> Exercise
Repeat every line of the material, character for character.

> Given data

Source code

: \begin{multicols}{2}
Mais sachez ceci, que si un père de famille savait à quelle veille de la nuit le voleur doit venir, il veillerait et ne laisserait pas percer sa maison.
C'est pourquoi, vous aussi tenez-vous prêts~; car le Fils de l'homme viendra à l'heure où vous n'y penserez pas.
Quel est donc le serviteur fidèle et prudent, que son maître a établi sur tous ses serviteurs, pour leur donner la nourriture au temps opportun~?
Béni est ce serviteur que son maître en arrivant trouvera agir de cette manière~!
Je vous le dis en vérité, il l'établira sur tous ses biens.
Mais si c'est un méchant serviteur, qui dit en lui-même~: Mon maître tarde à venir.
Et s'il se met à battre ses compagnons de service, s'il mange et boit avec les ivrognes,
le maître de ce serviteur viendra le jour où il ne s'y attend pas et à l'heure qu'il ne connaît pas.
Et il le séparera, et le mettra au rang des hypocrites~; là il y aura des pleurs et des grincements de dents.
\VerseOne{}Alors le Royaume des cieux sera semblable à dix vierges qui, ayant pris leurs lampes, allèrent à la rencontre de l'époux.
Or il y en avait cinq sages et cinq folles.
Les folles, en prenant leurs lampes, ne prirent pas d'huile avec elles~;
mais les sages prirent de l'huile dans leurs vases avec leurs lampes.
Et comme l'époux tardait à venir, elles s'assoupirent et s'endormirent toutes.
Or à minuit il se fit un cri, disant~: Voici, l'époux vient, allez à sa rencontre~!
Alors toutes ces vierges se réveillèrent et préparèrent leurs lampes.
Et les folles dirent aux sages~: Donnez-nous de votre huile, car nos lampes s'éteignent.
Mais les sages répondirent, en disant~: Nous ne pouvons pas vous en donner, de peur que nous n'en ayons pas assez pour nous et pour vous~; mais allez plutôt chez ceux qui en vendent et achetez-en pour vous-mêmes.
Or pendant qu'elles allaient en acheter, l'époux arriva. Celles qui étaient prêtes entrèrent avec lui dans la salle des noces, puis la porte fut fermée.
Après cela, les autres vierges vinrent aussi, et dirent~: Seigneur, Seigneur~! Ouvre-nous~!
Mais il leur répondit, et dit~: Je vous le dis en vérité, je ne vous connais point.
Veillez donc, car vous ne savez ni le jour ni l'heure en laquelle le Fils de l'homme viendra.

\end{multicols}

> Expected answer
Source code

: \begin{multicols}{2}
Mais sachez ceci, que si un père de famille savait à quelle veille de la nuit le voleur doit venir, il veillerait et ne laisserait pas percer sa maison.
C'est pourquoi, vous aussi tenez-vous prêts~; car le Fils de l'homme viendra à l'heure où vous n'y penserez pas.
Quel est donc le serviteur fidèle et prudent, que son maître a établi sur tous ses serviteurs, pour leur donner la nourriture au temps opportun~?
Béni est ce serviteur que son maître en arrivant trouvera agir de cette manière~!
Je vous le dis en vérité, il l'établira sur tous ses biens.
Mais si c'est un méchant serviteur, qui dit en lui-même~: Mon maître tarde à venir.
Et s'il se met à battre ses compagnons de service, s'il mange et boit avec les ivrognes,
le maître de ce serviteur viendra le jour où il ne s'y attend pas et à l'heure qu'il ne connaît pas.
Et il le séparera, et le mettra au rang des hypocrites~; là il y aura des pleurs et des grincements de dents.
\VerseOne{}Alors le Royaume des cieux sera semblable à dix vierges qui, ayant pris leurs lampes, allèrent à la rencontre de l'époux.
Or il y en avait cinq sages et cinq folles.
Les folles, en prenant leurs lampes, ne prirent pas d'huile avec elles~;
mais les sages prirent de l'huile dans leurs vases avec leurs lampes.
Et comme l'époux tardait à venir, elles s'assoupirent et s'endormirent toutes.
Or à minuit il se fit un cri, disant~: Voici, l'époux vient, allez à sa rencontre~!
Alors toutes ces vierges se réveillèrent et préparèrent leurs lampes.
Et les folles dirent aux sages~: Donnez-nous de votre huile, car nos lampes s'éteignent.
Mais les sages répondirent, en disant~: Nous ne pouvons pas vous en donner, de peur que nous n'en ayons pas assez pour nous et pour vous~; mais allez plutôt chez ceux qui en vendent et achetez-en pour vous-mêmes.
Or pendant qu'elles allaient en acheter, l'époux arriva. Celles qui étaient prêtes entrèrent avec lui dans la salle des noces, puis la porte fut fermée.
Après cela, les autres vierges vinrent aussi, et dirent~: Seigneur, Seigneur~! Ouvre-nous~!
Mais il leur répondit, et dit~: Je vous le dis en vérité, je ne vous connais point.
Veillez donc, car vous ne savez ni le jour ni l'heure en laquelle le Fils de l'homme viendra.

\end{multicols}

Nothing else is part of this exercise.